## [What you need to do]
In the data below, find every line with the word "verbose" and copy it out.
──────── Exercise material ────────
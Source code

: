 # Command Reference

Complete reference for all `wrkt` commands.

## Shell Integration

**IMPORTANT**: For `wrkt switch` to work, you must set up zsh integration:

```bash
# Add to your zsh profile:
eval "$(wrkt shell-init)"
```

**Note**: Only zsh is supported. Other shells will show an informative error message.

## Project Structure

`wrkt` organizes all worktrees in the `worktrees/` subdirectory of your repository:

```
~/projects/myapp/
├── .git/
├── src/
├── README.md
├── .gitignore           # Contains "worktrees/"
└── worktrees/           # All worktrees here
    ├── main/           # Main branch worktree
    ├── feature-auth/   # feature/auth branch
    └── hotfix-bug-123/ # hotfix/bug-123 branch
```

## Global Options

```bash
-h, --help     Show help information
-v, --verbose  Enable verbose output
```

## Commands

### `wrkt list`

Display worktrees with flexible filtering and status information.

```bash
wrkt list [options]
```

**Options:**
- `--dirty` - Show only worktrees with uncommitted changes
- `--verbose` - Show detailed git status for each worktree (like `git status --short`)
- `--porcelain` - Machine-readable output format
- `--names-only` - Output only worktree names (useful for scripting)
────────
## [Expected answer]
-v, --verbose  Enable verbose output
- `--verbose` - Show detailed git status for each worktree (like `git status --short`)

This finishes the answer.